The point guard battle between Russell Westbrook and Chris Paul fulfilled even the grandest of expectations. Westbrook was absolutely stellar, demonstrating a discipline he so rarely did in the first round. Paul, meanwhile, was his usual Point God-self, orchestrating the offense with surgical precision. Each performed at the peak of their differing styles, which provided a theater and drama noticeably absent from the regular season.
It was a wild, back-and-forth affair, a duel of differing styles – calculation versus spontaneity, manipulation versus brute force, reliability versus volatility.
Both Paul and Westbrook can win their team a game, even a series. Paul, however, will rarely be the reason for a loss (Game Five being the rare exception), while Westbrook could very well cost his team everything. While that may make Paul the safer pick, it’s also what may make Westbrook the more exciting one.
When Paul wows us, it’s with moves well within his capabilities.By now, we know his passing and vision is near-unparalleled, so while a certain pass may amaze us, it doesn’t necessarily surprise us. Westbrook’s highlights seemingly manifest from the implausible. Even though he’s been in the league for six years, we’re still not sure as to the full extent of his abilities.
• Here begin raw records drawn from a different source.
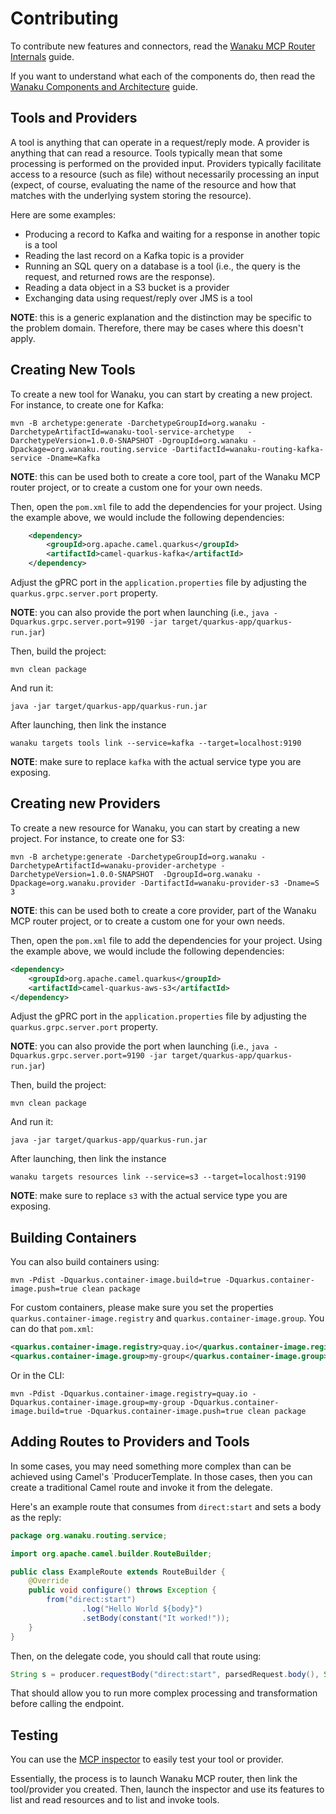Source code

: # Contributing

To contribute new features and connectors, read the [Wanaku MCP Router Internals](wanaku-router-internals.md) guide.

If you want to understand what each of the components do, then read the [Wanaku Components and Architecture](architecture.md) guide.

## Tools and Providers 

A tool is anything that can operate in a request/reply mode.
A provider is anything that can read a resource.
Tools typically mean that some processing is performed on the provided input. 
Providers typically facilitate access to a resource (such as file) without necessarily processing an input (expect, of course, evaluating the name of the resource and how that matches with the underlying system storing the resource).

Here are some examples: 

* Producing a record to Kafka and waiting for a response in another topic is a tool
* Reading the last record on a Kafka topic is a provider 
* Running an SQL query on a database is a tool (i.e., the query is the request, and returned rows are the response).
* Reading a data object in a S3 bucket is a provider 
* Exchanging data using request/reply over JMS is a tool

**NOTE**: this is a generic explanation and the distinction may be specific to the problem domain. Therefore, there may be cases where this doesn't apply. 

## Creating New Tools

To create a new tool for Wanaku, you can start by creating a new project. For instance, to create one for Kafka:
 
```shell
mvn -B archetype:generate -DarchetypeGroupId=org.wanaku -DarchetypeArtifactId=wanaku-tool-service-archetype   -DarchetypeVersion=1.0.0-SNAPSHOT -DgroupId=org.wanaku -Dpackage=org.wanaku.routing.service -DartifactId=wanaku-routing-kafka-service -Dname=Kafka
```

**NOTE**: this can be used both to create a core tool, part of the Wanaku MCP router project, or to create a custom one for your own needs.

Then, open the `pom.xml` file to add the dependencies for your project. Using the example above, we would include the following dependencies:

```xml
    <dependency>
        <groupId>org.apache.camel.quarkus</groupId>
        <artifactId>camel-quarkus-kafka</artifactId>
    </dependency>
```

Adjust the gPRC port in the `application.properties` file by adjusting the `quarkus.grpc.server.port` property.

**NOTE**: you can also provide the port when launching (i.e., `java -Dquarkus.grpc.server.port=9190 -jar target/quarkus-app/quarkus-run.jar`)

Then, build the project:

```shell
mvn clean package
```

And run it: 

```shell
java -jar target/quarkus-app/quarkus-run.jar
```


After launching, then link the instance 

```shell
wanaku targets tools link --service=kafka --target=localhost:9190
```

**NOTE**: make sure to replace `kafka` with the actual service type you are exposing.

## Creating new Providers


To create a new resource for Wanaku, you can start by creating a new project. For instance, to create one for S3:

```shell
mvn -B archetype:generate -DarchetypeGroupId=org.wanaku -DarchetypeArtifactId=wanaku-provider-archetype -DarchetypeVersion=1.0.0-SNAPSHOT  -DgroupId=org.wanaku -Dpackage=org.wanaku.provider -DartifactId=wanaku-provider-s3 -Dname=S
3
```

**NOTE**: this can be used both to create a core provider, part of the Wanaku MCP router project, or to create a custom one for your own needs.

Then, open the `pom.xml` file to add the dependencies for your project. Using the example above, we would include the following dependencies:

```xml
<dependency>
    <groupId>org.apache.camel.quarkus</groupId>
    <artifactId>camel-quarkus-aws-s3</artifactId>
</dependency>
```

Adjust the gPRC port in the `application.properties` file by adjusting the `quarkus.grpc.server.port` property.

**NOTE**: you can also provide the port when launching (i.e., `java -Dquarkus.grpc.server.port=9190 -jar target/quarkus-app/quarkus-run.jar`)

Then, build the project:

```shell
mvn clean package
```

And run it:

```shell
java -jar target/quarkus-app/quarkus-run.jar
```

After launching, then link the instance

```shell
wanaku targets resources link --service=s3 --target=localhost:9190
```

**NOTE**: make sure to replace `s3` with the actual service type you are exposing.


## Building Containers


You can also build containers using:

```shell
mvn -Pdist -Dquarkus.container-image.build=true -Dquarkus.container-image.push=true clean package
```

For custom containers, please make sure you set the properties `quarkus.container-image.registry` and `quarkus.container-image.group`.
You can do that `pom.xml`:

```xml
<quarkus.container-image.registry>quay.io</quarkus.container-image.registry>
<quarkus.container-image.group>my-group</quarkus.container-image.group>
```

Or in the CLI:

```shell
mvn -Pdist -Dquarkus.container-image.registry=quay.io -Dquarkus.container-image.group=my-group -Dquarkus.container-image.build=true -Dquarkus.container-image.push=true clean package
```

## Adding Routes to Providers and Tools

In some cases, you may need something more complex than can be achieved using Camel's `ProducerTemplate. In those cases, then you can create a traditional Camel route and invoke it from the delegate. 

Here's an example route that consumes from `direct:start` and sets a body as the reply:

```java
package org.wanaku.routing.service;

import org.apache.camel.builder.RouteBuilder;

public class ExampleRoute extends RouteBuilder {
	@Override
    public void configure() throws Exception {
        from("direct:start")
                .log("Hello World ${body}")
                .setBody(constant("It worked!"));
    }
}
```

Then, on the delegate code, you should call that route using: 

```java
String s = producer.requestBody("direct:start", parsedRequest.body(), String.class);
```

That should allow you to run more complex processing and transformation before calling the endpoint.

## Testing

You can use the [MCP inspector](https://modelcontextprotocol.io/docs/tools/inspector) to easily test your tool or provider.

Essentially, the process is to launch Wanaku MCP router, then link the tool/provider you created. 
Then, launch the inspector and use its features to list and read resources and to list and invoke tools.


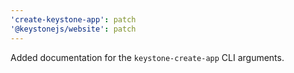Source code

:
 ```yaml
---
'create-keystone-app': patch
'@keystonejs/website': patch
---
```


Added documentation for the `keystone-create-app` CLI arguments.
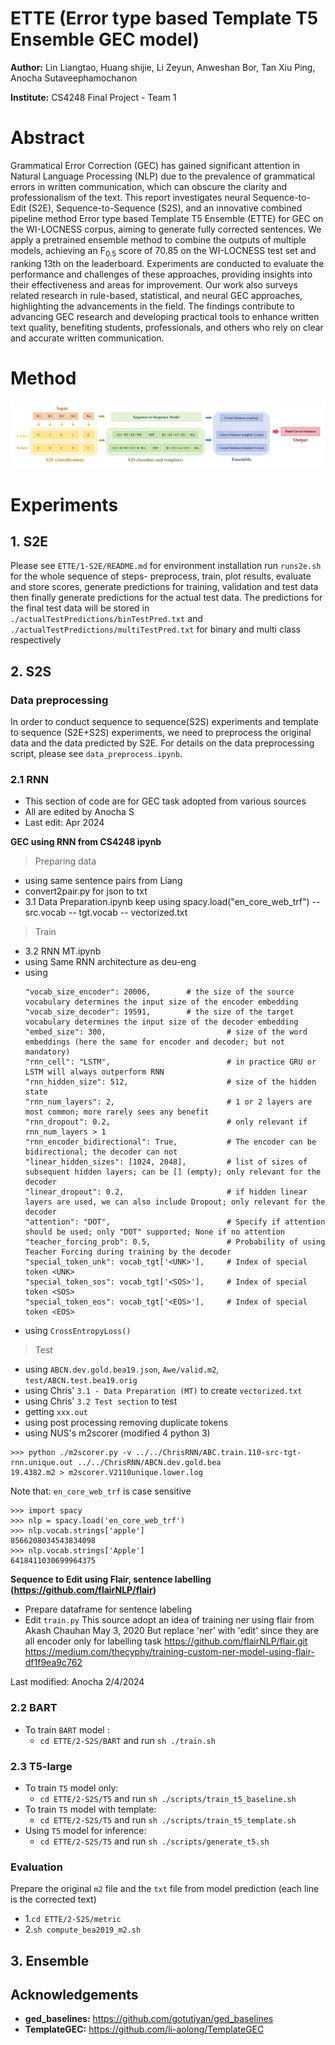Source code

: # ETTE (Error type based Template T5 Ensemble GEC model)

**Author:** Lin Liangtao, Huang shijie, Li Zeyun, Anweshan Bor, Tan Xiu Ping, Anocha Sutaveephamochanon

**Institute:** CS4248 Final Project - Team 1

# Abstract

Grammatical Error Correction (GEC) has gained significant attention in Natural Language Processing (NLP) due to the prevalence of grammatical errors in written communication, which can obscure the clarity and professionalism of the text. This report investigates neural Sequence-to-Edit (S2E), Sequence-to-Sequence (S2S), and an innovative combined pipeline method Error type based Template T5 Ensemble (ETTE) for GEC on the WI-LOCNESS corpus, aiming to generate fully corrected sentences. We apply a pretrained ensemble method to combine the outputs of multiple models, achieving an F$_{0.5}$ score of 70.85 on the WI-LOCNESS test set and ranking 13th on the leaderboard. Experiments are conducted to evaluate the performance and challenges of these approaches, providing insights into their effectiveness and areas for improvement. Our work also surveys related research in rule-based, statistical, and neural GEC approaches, highlighting the advancements in the field. The findings contribute to advancing GEC research and developing practical tools to enhance written text quality, benefiting students, professionals, and others who rely on clear and accurate written communication.

# Method
![Image text](./image/model.png)

# Experiments
## 1. S2E
Please see `ETTE/1-S2E/README.md` for environment installation
run `runs2e.sh` for the whole sequence of steps- preprocess, train, plot results, evaluate and store scores, generate predictions for training, validation and test data then finally generate predictions for the actual test data. The predictions for the final test data will be stored in `./actualTestPredictions/binTestPred.txt` and `./actualTestPredictions/multiTestPred.txt` for binary and multi class respectively

## 2. S2S
### Data preprocessing
In order to conduct sequence to sequence(S2S) experiments and template to sequence (S2E+S2S) experiments, we need to preprocess the original data and the data predicted by S2E. For details on the data preprocessing script, please see `data_preprocess.ipynb`.

### 2.1 RNN
* This section of code are for GEC task adopted from various sources 
* All are edited by Anocha S
* Last edit: Apr 2024

**GEC using RNN from CS4248 ipynb**

> Preparing data
- using same sentence pairs from Liang
- convert2pair.py for json to txt 
- 3.1 Data Preparation.ipynb keep using  spacy.load("en_core_web_trf")
-- src.vocab
-- tgt.vocab
-- vectorized.txt

> Train
- 3.2 RNN MT.ipynb
- using Same RNN architecture as deu-eng
- using
    ```
    "vocab_size_encoder": 20006,        # the size of the source vocabulary determines the input size of the encoder embedding
    "vocab_size_decoder": 19591,        # the size of the target vocabulary determines the input size of the decoder embedding
    "embed_size": 300,                           # size of the word embeddings (here the same for encoder and decoder; but not mandatory)
    "rnn_cell": "LSTM",                          # in practice GRU or LSTM will always outperform RNN
    "rnn_hidden_size": 512,                      # size of the hidden state
    "rnn_num_layers": 2,                         # 1 or 2 layers are most common; more rarely sees any benefit
    "rnn_dropout": 0.2,                          # only relevant if rnn_num_layers > 1
    "rnn_encoder_bidirectional": True,           # The encoder can be bidirectional; the decoder can not
    "linear_hidden_sizes": [1024, 2048],         # list of sizes of subsequent hidden layers; can be [] (empty); only relevant for the decoder
    "linear_dropout": 0.2,                       # if hidden linear layers are used, we can also include Dropout; only relevant for the decoder
    "attention": "DOT",                          # Specify if attention should be used; only "DOT" supported; None if no attention
    "teacher_forcing_prob": 0.5,                 # Probability of using Teacher Forcing during training by the decoder
    "special_token_unk": vocab_tgt['<UNK>'],     # Index of special token <UNK>
    "special_token_sos": vocab_tgt['<SOS>'],     # Index of special token <SOS>
    "special_token_eos": vocab_tgt['<EOS>'],     # Index of special token <EOS>
    ```
- using `CrossEntropyLoss()`

> Test
- using `ABCN.dev.gold.bea19.json`, `Awe/valid.m2`, `test/ABCN.test.bea19.orig`
- using Chris' `3.1 - Data Preparation (MT)` to create `vectorized.txt`
- using Chris' `3.2 Test section` to test
- getting `xxx.out`
- using post processing removing duplicate tokens
- using NUS's m2scorer (modified 4 python 3)
```
>>> python ./m2scorer.py -v ../../ChrisRNN/ABC.train.110-src-tgt-rnn.unique.out ../../ChrisRNN/ABCN.dev.gold.bea
19.4382.m2 > m2scorer.V2110unique.lower.log
```


Note that: `en_core_web_trf` is case sensitive
```
>>> import spacy
>>> nlp = spacy.load('en_core_web_trf')
>>> nlp.vocab.strings['apple']
8566208034543834098
>>> nlp.vocab.strings['Apple']
6418411030699964375
```

**Sequence to Edit using Flair, sentence labelling (https://github.com/flairNLP/flair)**
- Prepare dataframe for sentence labeling
- Edit `train.py`
This source adopt an idea of training ner using flair from Akash Chauhan May 3, 2020
But replace 'ner' with 'edit' since they are all encoder only for labelling task
https://github.com/flairNLP/flair.git
https://medium.com/thecyphy/training-custom-ner-model-using-flair-df1f9ea9c762

Last modified: Anocha 2/4/2024 
### 2.2 BART
* To train `BART` model :
  * `cd ETTE/2-S2S/BART` and run `sh ./train.sh`

### 2.3 T5-large
* To train `T5` model only:
  * `cd ETTE/2-S2S/T5` and run `sh ./scripts/train_t5_baseline.sh`
* To train `T5` model with template:
  * `cd ETTE/2-S2S/T5` and run `sh ./scripts/train_t5_template.sh`
* Using `T5` model for inference:
  * `cd ETTE/2-S2S/T5` and run `sh ./scripts/generate_t5.sh`

### Evaluation
Prepare the original `m2` file and the `txt` file from model prediction (each line is the corrected text)
* 1.`cd ETTE/2-S2S/metric`
* 2.`sh compute_bea2019_m2.sh`

## 3. Ensemble

## Acknowledgements
* **ged_baselines:** https://github.com/gotutiyan/ged_baselines
* **TemplateGEC:** https://github.com/li-aolong/TemplateGEC





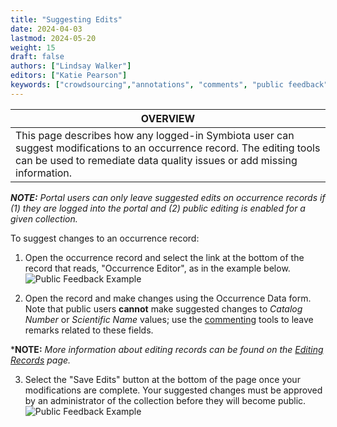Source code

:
 ```yaml
---
title: "Suggesting Edits"
date: 2024-04-03
lastmod: 2024-05-20
weight: 15
draft: false
authors: ["Lindsay Walker"]
editors: ["Katie Pearson"]
keywords: ["crowdsourcing","annotations", "comments", "public feedback"]
---
```


|**OVERVIEW**|
| --- | 
| This page describes how any logged-in Symbiota user can suggest modifications to an occurrence record. The editing tools can be used to remediate data quality issues or add missing information.|

***NOTE:** Portal users can only leave suggested edits on occurrence records if (1) they are logged into the portal and (2) public editing is enabled for a given collection.*

To suggest changes to an occurrence record:
1) Open the occurrence record and select the link at the bottom of the record that reads, "Occurrence Editor", as in the example below.
![Public Feedback Example](/img/publicfeedback.png)

2) Open the record and make changes using the Occurrence Data form. Note that public users **cannot** make suggested changes to _Catalog Number_ or _Scientific Name_ values; use the [commenting](https://biokic.github.io/symbiota-docs/user/public_feedback/comment/) tools to leave remarks related to these fields.

***NOTE:** *More information about editing records can be found on the [Editing Records](https://biokic.github.io/symbiota-docs/editor/edit/) page.*

3) Select the "Save Edits" button at the bottom of the page once your modifications are complete. Your suggested changes must be approved by an administrator of the collection before they will become public. 
![Public Feedback Example](/img/publicfeedback_confirmation.png)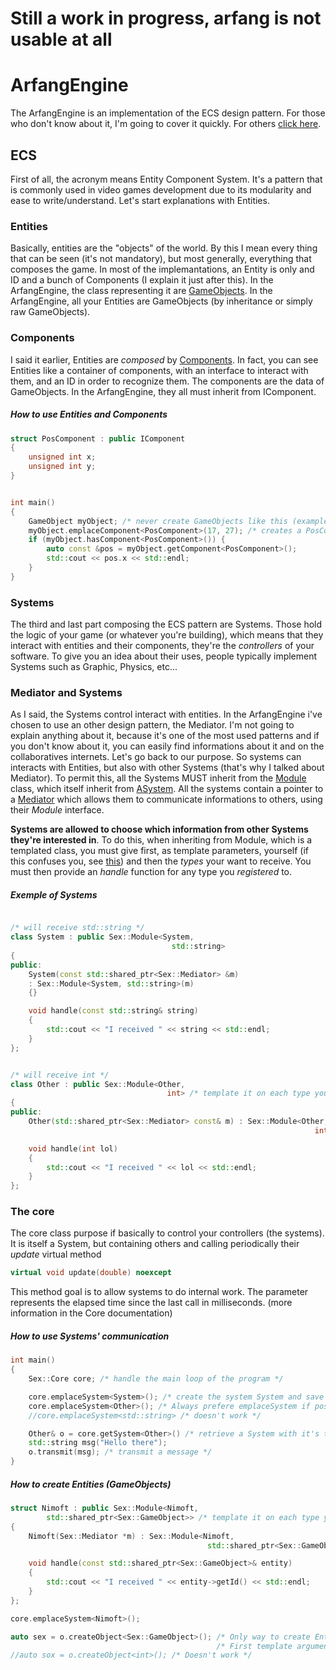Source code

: # Still a work in progress, arfang is not usable at all

# ArfangEngine

The ArfangEngine is an implementation of the ECS design pattern. For those who don't know about it, I'm going to cover it quickly. For others [click here](https://https://github.com/Linsexy/arfang-engine/README.md#how-to-use-entities-and-components).

## ECS

First of all, the acronym means Entity Component System. It's a pattern that is commonly used in video games development due to its modularity and ease to write/understand.
Let's start explanations with Entities.

### Entities

Basically, entities are the "objects" of the world. By this I mean every thing that can be seen (it's not mandatory), but most generally, everything that composes
the game. In most of the implemantations, an Entity is only and ID and a bunch of Components (I explain it just after this). In the ArfangEngine, the class representing it are [GameObjects](include/ecs/GAMEOBJECT.md).
In the ArfangEngine, all your Entities are GameObjects (by inheritance or simply raw GameObjects).

### Components

I said it earlier, Entities are *composed* by [Components](nimoft). In fact, you can see Entities like a container of components, with an interface to interact with them, and an ID
in order to recognize them. The components are the data of GameObjects.
In the ArfangEngine, they all must inherit from IComponent.

##### How to use Entities and Components

```cpp
struct PosComponent : public IComponent
{
    unsigned int x;
    unsigned int y;
}


int main()
{
    GameObject myObject; /* never create GameObjects like this (example below) */
    myObject.emplaceComponent<PosComponent>(17, 27); /* creates a PosComponent with 17, 27 as parameters */
    if (myObject.hasComponent<PosComponent>()) {
        auto const &pos = myObject.getComponent<PosComponent>();
        std::cout << pos.x << std::endl;
    }
}
```

### Systems

The third and last part composing the ECS pattern are Systems. Those hold the logic of your game (or whatever you're building), which means that they interact with entities
and their components, they're the *controllers* of your software. To give you an idea about their uses, people typically implement Systems such as Graphic, Physics, etc...

### Mediator and Systems

As I said, the Systems control interact with entities. In the ArfangEngine i've chosen to use an other design pattern, the Mediator. I'm not going to explain anything about it, because
it's one of the most used patterns and if you don't know about it, you can easily find informations about it and on the collaboratives internets.
Let's go back to our purpose. So systems can interacts with Entities, but also with other Systems (that's why I talked about Mediator).
To permit this, all the Systems MUST inherit from the [Module](include/ecs/Module.hpp) class, which itself inherit from [ASystem](include/ecs/ASystem.hpp).
All the systems contain a pointer to a [Mediator](include/ecs/Mediator.hpp) which allows them to communicate informations to others, using their *Module* interface.

**Systems are allowed to choose which information from other Systems they're interested in**. To do this, when inheriting from Module,
which is a templated class, you must give first, as template parameters, yourself (if this confuses you, see [this](https://en.wikipedia.org/wiki/Curiously_recurring_template_pattern))
and then the *types* your want to receive. You must then provide an *handle* function for any type you *registered* to.

##### Exemple of Systems

```cpp

/* will receive std::string */
class System : public Sex::Module<System,
                                    std::string>
{
public:
    System(const std::shared_ptr<Sex::Mediator> &m) 
    : Sex::Module<System, std::string>(m)
    {}

    void handle(const std::string& string)
    {
        std::cout << "I received " << string << std::endl;
    }
};


/* will receive int */
class Other : public Sex::Module<Other,
                                   int> /* template it on each type you want to receive */
{
public:
    Other(std::shared_ptr<Sex::Mediator> const& m) : Sex::Module<Other, 
                                                                    int>(m) {}

    void handle(int lol)
    {
        std::cout << "I received " << lol << std::endl;
    }
};
```
### The core
The core class purpose if basically to control your controllers (the systems). It is itself a System, but containing others and calling periodically their *update* virtual method

```cpp
virtual void update(double) noexcept
```

This method goal is to allow systems to do internal work. The parameter represents the elapsed time since the last call in milliseconds. (more information in the Core documentation)

##### How to use Systems' communication

```cpp
int main()
{
    Sex::Core core; /* handle the main loop of the program */

    core.emplaceSystem<System>(); /* create the system System and save it */
    core.emplaceSystem<Other>(); /* Always prefere emplaceSystem if possible */
    //core.emplaceSystem<std::string> /* doesn't work */

    Other& o = core.getSystem<Other>() /* retrieve a System with it's type */;
    std::string msg("Hello there");
    o.transmit(msg); /* transmit a message */
}
```

##### How to create Entities (GameObjects)

```cpp
struct Nimoft : public Sex::Module<Nimoft,
        std::shared_ptr<Sex::GameObject>> /* template it on each type you want to receive */
{
    Nimoft(Sex::Mediator *m) : Sex::Module<Nimoft,
                                            std::shared_ptr<Sex::GameObject>>(m) {}

    void handle(const std::shared_ptr<Sex::GameObject>& entity)
    {
        std::cout << "I received " << entity->getId() << std::endl;
    }
};

core.emplaceSystem<Nimoft>();

auto sex = o.createObject<Sex::GameObject>(); /* Only way to create Entities */
                                              /* First template argument is it's type, and others it's constructor's arguments */
//auto sox = o.createObject<int>(); /* Doesn't work */

```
Paul shows a poise and control Westbrook has yet to learn, especially in the half-court. He probes with a purpose, snaking through one end of the lane and emerging out of the other, always with a plan in mind and always seemingly armed with four or five contingency plans should his first option fail. In the pick and roll, Paul is near unstoppable. Go under the screen, and he’ll make you pay from deep, just as he did to the Thunder in Game One with his eight three-pointers. Trap him, and he’ll make the perfect pass to the open man. Go over the screen, and he’ll snake through the lane, wherein he has his choice of floater, pull-up, or lobbing it to an anxious DeAndre Jordan or Blake Griffin. Yet these are all dependable, predictable movements. That doesn’t make them any easier, nor any less effective. It’s a favorite record that refuses to get old.
With Westbrook, you’re never quite sure what you’re going to get. While Paul bounces out of a pick and roll – head ever-erect, surveying the entire court for even the slimmest of opportunity while planning for every circumstance – Westbrook explodes, making decisions on the fly, because planning is just so boring. This improvisation allows for spectacular success and catastrophic failures – a thunderous dunk is just as likely as wild, off-balance three-pointer that never stood a chance. It can be maddening, especially when Westbrook refuses to adjust to what isn’t working and continues to launch that pull-up, free-throw jumper that didn’t fall the last five times, but there’s a fun, an amusement of sorts in not knowing if you can do something and yet still trying.
Chris Paul is like falling in love with your best friend — it’s easy, comfortable, and by now you know them so well that while you can still be amazed by some of the things they do, you’re not necessarily surprised. You take Chris Paul home to your mother. You buy a house in the suburbs with a white picket fence, a mortgage, two kids, and a golden retriever named JJ.
You wouldn’t dream of taking Russell Westbrook home to meet your parents. Westbrook is the tattooed girl that whispers horrible, exciting things in your ear, that has piercings in places you didn’t know could be pierced, that exudes danger and thrill. Westbrook tells you to drop your high-paying, soul-sucking management consulting job, rent a trailer, and take an epic road trip throughout the United States, and you do it too, because that 401k safety net isn’t a safety net at all, it’s a cage preventing you from really living.
It may turn out horribly. You may lose everything, including the shirt off your back. But rage and frustration will never wholly consume you, because there will survive at least the tiniest fraction of you that turns to the flaming wreckage with a wicked smile and says “let’s do that again.”